■ YOUR TASK ■
Write out the data exactly from its first line onward, ending with the line in which "[arXiv:hep-th/0505131]." appears.

■ SUPPLIED RECORDS ■
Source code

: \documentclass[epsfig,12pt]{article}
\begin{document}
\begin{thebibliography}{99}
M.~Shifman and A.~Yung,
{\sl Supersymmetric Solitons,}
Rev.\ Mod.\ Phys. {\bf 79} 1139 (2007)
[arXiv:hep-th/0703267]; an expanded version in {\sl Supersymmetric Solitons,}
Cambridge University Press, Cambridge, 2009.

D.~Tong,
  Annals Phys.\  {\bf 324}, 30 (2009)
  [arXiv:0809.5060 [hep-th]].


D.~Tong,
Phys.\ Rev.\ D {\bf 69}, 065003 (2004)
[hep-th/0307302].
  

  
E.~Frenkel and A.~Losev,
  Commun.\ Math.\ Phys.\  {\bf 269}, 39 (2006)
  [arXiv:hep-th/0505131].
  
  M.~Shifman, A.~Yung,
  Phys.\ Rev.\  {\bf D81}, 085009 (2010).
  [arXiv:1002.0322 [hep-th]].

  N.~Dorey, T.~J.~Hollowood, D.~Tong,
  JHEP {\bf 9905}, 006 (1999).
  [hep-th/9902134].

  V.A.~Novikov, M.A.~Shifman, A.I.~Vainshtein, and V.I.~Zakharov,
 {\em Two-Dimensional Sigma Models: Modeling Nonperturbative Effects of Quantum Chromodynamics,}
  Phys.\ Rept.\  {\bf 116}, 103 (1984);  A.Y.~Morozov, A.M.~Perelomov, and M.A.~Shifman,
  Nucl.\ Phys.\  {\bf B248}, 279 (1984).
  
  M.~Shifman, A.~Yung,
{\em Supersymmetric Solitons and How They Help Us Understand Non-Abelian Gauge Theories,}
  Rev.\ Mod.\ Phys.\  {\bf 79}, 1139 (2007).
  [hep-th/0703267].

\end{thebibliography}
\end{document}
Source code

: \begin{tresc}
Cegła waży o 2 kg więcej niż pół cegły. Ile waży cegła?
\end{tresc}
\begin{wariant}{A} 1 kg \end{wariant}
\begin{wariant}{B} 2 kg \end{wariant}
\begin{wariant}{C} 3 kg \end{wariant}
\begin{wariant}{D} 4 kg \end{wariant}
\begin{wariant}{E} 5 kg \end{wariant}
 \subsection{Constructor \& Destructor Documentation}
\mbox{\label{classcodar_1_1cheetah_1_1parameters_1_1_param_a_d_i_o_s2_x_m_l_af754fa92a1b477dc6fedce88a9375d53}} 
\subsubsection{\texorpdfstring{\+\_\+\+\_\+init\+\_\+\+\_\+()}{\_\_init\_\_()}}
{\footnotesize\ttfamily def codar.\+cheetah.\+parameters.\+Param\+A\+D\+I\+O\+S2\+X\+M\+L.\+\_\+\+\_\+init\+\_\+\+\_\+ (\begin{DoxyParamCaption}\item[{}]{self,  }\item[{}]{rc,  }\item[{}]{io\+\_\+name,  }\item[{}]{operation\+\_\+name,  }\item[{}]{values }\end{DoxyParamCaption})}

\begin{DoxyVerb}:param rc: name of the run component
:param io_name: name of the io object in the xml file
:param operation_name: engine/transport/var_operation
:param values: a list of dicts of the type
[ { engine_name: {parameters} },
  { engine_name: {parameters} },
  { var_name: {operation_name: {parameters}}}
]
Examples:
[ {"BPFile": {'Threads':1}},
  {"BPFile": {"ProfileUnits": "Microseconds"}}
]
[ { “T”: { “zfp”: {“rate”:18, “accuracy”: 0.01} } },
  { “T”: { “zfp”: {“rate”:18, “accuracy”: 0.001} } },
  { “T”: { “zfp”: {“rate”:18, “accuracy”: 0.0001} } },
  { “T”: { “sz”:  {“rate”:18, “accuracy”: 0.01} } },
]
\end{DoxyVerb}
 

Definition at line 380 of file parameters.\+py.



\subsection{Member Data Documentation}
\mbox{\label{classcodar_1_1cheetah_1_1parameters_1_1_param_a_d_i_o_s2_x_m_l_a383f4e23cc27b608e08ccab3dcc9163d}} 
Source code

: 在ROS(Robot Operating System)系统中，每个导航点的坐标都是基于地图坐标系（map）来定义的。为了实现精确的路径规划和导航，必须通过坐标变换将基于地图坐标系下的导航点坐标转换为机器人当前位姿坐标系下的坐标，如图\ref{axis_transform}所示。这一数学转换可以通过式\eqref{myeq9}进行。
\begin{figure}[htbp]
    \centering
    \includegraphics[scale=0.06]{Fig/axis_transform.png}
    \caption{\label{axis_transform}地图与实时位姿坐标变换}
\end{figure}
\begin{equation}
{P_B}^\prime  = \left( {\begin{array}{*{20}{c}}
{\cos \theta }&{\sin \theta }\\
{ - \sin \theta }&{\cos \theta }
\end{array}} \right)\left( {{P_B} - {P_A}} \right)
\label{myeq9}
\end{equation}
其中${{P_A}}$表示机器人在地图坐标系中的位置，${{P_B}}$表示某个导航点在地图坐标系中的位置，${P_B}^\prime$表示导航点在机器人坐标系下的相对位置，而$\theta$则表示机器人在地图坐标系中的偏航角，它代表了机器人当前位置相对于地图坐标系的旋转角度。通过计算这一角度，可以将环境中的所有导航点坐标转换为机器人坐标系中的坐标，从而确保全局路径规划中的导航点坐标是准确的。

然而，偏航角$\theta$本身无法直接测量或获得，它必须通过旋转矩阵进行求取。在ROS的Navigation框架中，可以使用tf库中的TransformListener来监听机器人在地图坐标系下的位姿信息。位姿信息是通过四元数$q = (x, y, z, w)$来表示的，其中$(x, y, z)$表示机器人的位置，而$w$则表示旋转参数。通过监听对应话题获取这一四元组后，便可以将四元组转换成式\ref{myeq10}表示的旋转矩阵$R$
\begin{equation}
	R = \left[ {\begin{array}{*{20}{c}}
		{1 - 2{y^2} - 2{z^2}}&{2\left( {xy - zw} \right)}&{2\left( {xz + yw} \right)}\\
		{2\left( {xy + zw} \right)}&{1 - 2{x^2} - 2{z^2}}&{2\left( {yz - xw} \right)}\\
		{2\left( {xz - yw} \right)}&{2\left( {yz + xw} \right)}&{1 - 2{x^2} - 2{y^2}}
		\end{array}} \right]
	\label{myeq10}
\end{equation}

■ OUTPUT OF THE TASK ■
Source code

: \documentclass[epsfig,12pt]{article}
\begin{document}
\begin{thebibliography}{99}
M.~Shifman and A.~Yung,
{\sl Supersymmetric Solitons,}
Rev.\ Mod.\ Phys. {\bf 79} 1139 (2007)
[arXiv:hep-th/0703267]; an expanded version in {\sl Supersymmetric Solitons,}
Cambridge University Press, Cambridge, 2009.

D.~Tong,
  Annals Phys.\  {\bf 324}, 30 (2009)
  [arXiv:0809.5060 [hep-th]].


D.~Tong,
Phys.\ Rev.\ D {\bf 69}, 065003 (2004)
[hep-th/0307302].
  

  
E.~Frenkel and A.~Losev,
  Commun.\ Math.\ Phys.\  {\bf 269}, 39 (2006)
  [arXiv:hep-th/0505131].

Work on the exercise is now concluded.